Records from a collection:
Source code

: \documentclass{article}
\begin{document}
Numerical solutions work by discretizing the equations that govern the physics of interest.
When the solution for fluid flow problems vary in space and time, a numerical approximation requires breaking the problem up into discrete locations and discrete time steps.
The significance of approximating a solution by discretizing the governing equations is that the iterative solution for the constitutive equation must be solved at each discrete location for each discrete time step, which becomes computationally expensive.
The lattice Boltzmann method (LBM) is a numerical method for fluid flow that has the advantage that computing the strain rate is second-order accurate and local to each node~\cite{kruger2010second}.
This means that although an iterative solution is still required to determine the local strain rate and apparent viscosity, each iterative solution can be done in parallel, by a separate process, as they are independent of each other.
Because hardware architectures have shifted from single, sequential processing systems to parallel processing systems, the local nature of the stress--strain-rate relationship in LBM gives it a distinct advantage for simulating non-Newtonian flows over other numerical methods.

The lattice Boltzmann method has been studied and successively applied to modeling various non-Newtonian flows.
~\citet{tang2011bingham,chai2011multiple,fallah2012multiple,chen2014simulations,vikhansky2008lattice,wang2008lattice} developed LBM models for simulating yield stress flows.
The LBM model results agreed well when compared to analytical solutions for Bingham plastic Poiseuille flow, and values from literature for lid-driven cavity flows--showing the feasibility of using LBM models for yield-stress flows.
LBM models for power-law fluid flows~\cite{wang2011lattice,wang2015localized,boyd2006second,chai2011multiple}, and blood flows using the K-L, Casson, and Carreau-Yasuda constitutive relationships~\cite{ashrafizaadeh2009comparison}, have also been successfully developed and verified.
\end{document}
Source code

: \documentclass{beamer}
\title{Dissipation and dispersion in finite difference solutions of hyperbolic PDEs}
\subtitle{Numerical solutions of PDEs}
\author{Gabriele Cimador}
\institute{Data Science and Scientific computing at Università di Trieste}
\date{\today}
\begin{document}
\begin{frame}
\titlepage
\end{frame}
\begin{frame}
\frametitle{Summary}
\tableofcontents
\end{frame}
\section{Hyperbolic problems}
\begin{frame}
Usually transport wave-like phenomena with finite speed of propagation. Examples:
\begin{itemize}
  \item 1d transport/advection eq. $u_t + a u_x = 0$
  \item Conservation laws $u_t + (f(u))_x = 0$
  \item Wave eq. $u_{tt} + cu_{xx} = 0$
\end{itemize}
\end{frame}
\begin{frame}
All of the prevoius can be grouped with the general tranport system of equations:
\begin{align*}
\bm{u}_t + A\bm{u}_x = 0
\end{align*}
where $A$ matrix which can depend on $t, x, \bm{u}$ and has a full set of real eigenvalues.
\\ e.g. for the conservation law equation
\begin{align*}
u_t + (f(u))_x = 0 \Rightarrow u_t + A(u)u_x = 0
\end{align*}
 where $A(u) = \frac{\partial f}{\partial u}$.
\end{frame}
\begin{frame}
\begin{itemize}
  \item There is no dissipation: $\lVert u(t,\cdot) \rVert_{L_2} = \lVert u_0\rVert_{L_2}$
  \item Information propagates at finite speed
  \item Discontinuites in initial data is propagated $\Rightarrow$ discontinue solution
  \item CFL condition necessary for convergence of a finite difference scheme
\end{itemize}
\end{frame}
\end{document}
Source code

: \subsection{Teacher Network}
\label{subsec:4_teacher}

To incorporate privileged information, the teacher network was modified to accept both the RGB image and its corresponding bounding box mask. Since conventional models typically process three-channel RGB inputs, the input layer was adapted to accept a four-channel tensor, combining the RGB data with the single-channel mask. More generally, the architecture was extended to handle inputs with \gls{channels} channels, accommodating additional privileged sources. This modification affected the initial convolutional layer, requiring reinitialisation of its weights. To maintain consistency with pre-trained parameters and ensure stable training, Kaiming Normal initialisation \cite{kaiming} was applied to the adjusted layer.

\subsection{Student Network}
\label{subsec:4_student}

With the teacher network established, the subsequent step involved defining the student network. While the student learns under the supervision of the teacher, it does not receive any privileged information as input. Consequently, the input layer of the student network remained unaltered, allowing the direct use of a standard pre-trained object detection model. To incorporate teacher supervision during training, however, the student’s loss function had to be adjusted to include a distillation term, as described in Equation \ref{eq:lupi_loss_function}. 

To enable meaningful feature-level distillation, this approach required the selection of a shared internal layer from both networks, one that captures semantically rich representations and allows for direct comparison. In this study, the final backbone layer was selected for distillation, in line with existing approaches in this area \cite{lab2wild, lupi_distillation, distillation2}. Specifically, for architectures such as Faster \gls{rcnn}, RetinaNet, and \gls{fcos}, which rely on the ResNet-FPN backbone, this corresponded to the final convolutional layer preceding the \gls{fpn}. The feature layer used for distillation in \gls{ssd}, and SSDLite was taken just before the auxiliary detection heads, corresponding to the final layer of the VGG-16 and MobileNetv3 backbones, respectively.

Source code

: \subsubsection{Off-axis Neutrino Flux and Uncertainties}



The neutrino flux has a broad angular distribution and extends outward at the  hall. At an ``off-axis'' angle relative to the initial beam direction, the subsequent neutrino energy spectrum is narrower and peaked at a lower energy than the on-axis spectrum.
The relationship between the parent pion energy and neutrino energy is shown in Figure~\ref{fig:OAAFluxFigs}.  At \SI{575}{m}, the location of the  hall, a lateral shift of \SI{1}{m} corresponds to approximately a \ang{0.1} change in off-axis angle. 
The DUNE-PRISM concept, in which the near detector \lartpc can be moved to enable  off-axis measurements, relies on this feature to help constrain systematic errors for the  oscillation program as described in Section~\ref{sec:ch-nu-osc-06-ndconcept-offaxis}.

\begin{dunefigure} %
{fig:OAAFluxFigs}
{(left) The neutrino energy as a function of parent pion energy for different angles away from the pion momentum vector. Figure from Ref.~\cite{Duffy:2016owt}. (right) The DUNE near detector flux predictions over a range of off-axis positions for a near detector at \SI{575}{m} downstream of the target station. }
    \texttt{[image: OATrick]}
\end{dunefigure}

● **ASSIGNED TASK**
What is needed is an exact transcription of every entry above.

● **TASK SOLUTION**
Source code

: \documentclass{article}
\begin{document}
Numerical solutions work by discretizing the equations that govern the physics of interest.
When the solution for fluid flow problems vary in space and time, a numerical approximation requires breaking the problem up into discrete locations and discrete time steps.
The significance of approximating a solution by discretizing the governing equations is that the iterative solution for the constitutive equation must be solved at each discrete location for each discrete time step, which becomes computationally expensive.
The lattice Boltzmann method (LBM) is a numerical method for fluid flow that has the advantage that computing the strain rate is second-order accurate and local to each node~\cite{kruger2010second}.
This means that although an iterative solution is still required to determine the local strain rate and apparent viscosity, each iterative solution can be done in parallel, by a separate process, as they are independent of each other.
Because hardware architectures have shifted from single, sequential processing systems to parallel processing systems, the local nature of the stress--strain-rate relationship in LBM gives it a distinct advantage for simulating non-Newtonian flows over other numerical methods.

The lattice Boltzmann method has been studied and successively applied to modeling various non-Newtonian flows.
~\citet{tang2011bingham,chai2011multiple,fallah2012multiple,chen2014simulations,vikhansky2008lattice,wang2008lattice} developed LBM models for simulating yield stress flows.
The LBM model results agreed well when compared to analytical solutions for Bingham plastic Poiseuille flow, and values from literature for lid-driven cavity flows--showing the feasibility of using LBM models for yield-stress flows.
LBM models for power-law fluid flows~\cite{wang2011lattice,wang2015localized,boyd2006second,chai2011multiple}, and blood flows using the K-L, Casson, and Carreau-Yasuda constitutive relationships~\cite{ashrafizaadeh2009comparison}, have also been successfully developed and verified.
\end{document}
Source code

: \documentclass{beamer}
\title{Dissipation and dispersion in finite difference solutions of hyperbolic PDEs}
\subtitle{Numerical solutions of PDEs}
\author{Gabriele Cimador}
\institute{Data Science and Scientific computing at Università di Trieste}
\date{\today}
\begin{document}
\begin{frame}
\titlepage
\end{frame}
\begin{frame}
\frametitle{Summary}
\tableofcontents
\end{frame}
\section{Hyperbolic problems}
\begin{frame}
Usually transport wave-like phenomena with finite speed of propagation. Examples:
\begin{itemize}
  \item 1d transport/advection eq. $u_t + a u_x = 0$
  \item Conservation laws $u_t + (f(u))_x = 0$
  \item Wave eq. $u_{tt} + cu_{xx} = 0$
\end{itemize}
\end{frame}
\begin{frame}
All of the prevoius can be grouped with the general tranport system of equations:
\begin{align*}
\bm{u}_t + A\bm{u}_x = 0
\end{align*}
where $A$ matrix which can depend on $t, x, \bm{u}$ and has a full set of real eigenvalues.
\\ e.g. for the conservation law equation
\begin{align*}
u_t + (f(u))_x = 0 \Rightarrow u_t + A(u)u_x = 0
\end{align*}
 where $A(u) = \frac{\partial f}{\partial u}$.
\end{frame}
\begin{frame}
\begin{itemize}
  \item There is no dissipation: $\lVert u(t,\cdot) \rVert_{L_2} = \lVert u_0\rVert_{L_2}$
  \item Information propagates at finite speed
  \item Discontinuites in initial data is propagated $\Rightarrow$ discontinue solution
  \item CFL condition necessary for convergence of a finite difference scheme
\end{itemize}
\end{frame}
\end{document}
Source code

: \subsection{Teacher Network}
\label{subsec:4_teacher}

To incorporate privileged information, the teacher network was modified to accept both the RGB image and its corresponding bounding box mask. Since conventional models typically process three-channel RGB inputs, the input layer was adapted to accept a four-channel tensor, combining the RGB data with the single-channel mask. More generally, the architecture was extended to handle inputs with \gls{channels} channels, accommodating additional privileged sources. This modification affected the initial convolutional layer, requiring reinitialisation of its weights. To maintain consistency with pre-trained parameters and ensure stable training, Kaiming Normal initialisation \cite{kaiming} was applied to the adjusted layer.

\subsection{Student Network}
\label{subsec:4_student}

With the teacher network established, the subsequent step involved defining the student network. While the student learns under the supervision of the teacher, it does not receive any privileged information as input. Consequently, the input layer of the student network remained unaltered, allowing the direct use of a standard pre-trained object detection model. To incorporate teacher supervision during training, however, the student’s loss function had to be adjusted to include a distillation term, as described in Equation \ref{eq:lupi_loss_function}. 

To enable meaningful feature-level distillation, this approach required the selection of a shared internal layer from both networks, one that captures semantically rich representations and allows for direct comparison. In this study, the final backbone layer was selected for distillation, in line with existing approaches in this area \cite{lab2wild, lupi_distillation, distillation2}. Specifically, for architectures such as Faster \gls{rcnn}, RetinaNet, and \gls{fcos}, which rely on the ResNet-FPN backbone, this corresponded to the final convolutional layer preceding the \gls{fpn}. The feature layer used for distillation in \gls{ssd}, and SSDLite was taken just before the auxiliary detection heads, corresponding to the final layer of the VGG-16 and MobileNetv3 backbones, respectively.

Source code

: \subsubsection{Off-axis Neutrino Flux and Uncertainties}



The neutrino flux has a broad angular distribution and extends outward at the  hall. At an ``off-axis'' angle relative to the initial beam direction, the subsequent neutrino energy spectrum is narrower and peaked at a lower energy than the on-axis spectrum.
The relationship between the parent pion energy and neutrino energy is shown in Figure~\ref{fig:OAAFluxFigs}.  At \SI{575}{m}, the location of the  hall, a lateral shift of \SI{1}{m} corresponds to approximately a \ang{0.1} change in off-axis angle. 
The DUNE-PRISM concept, in which the near detector \lartpc can be moved to enable  off-axis measurements, relies on this feature to help constrain systematic errors for the  oscillation program as described in Section~\ref{sec:ch-nu-osc-06-ndconcept-offaxis}.

\begin{dunefigure} %
{fig:OAAFluxFigs}
{(left) The neutrino energy as a function of parent pion energy for different angles away from the pion momentum vector. Figure from Ref.~\cite{Duffy:2016owt}. (right) The DUNE near detector flux predictions over a range of off-axis positions for a near detector at \SI{575}{m} downstream of the target station. }
    \texttt{[image: OATrick]}
\end{dunefigure}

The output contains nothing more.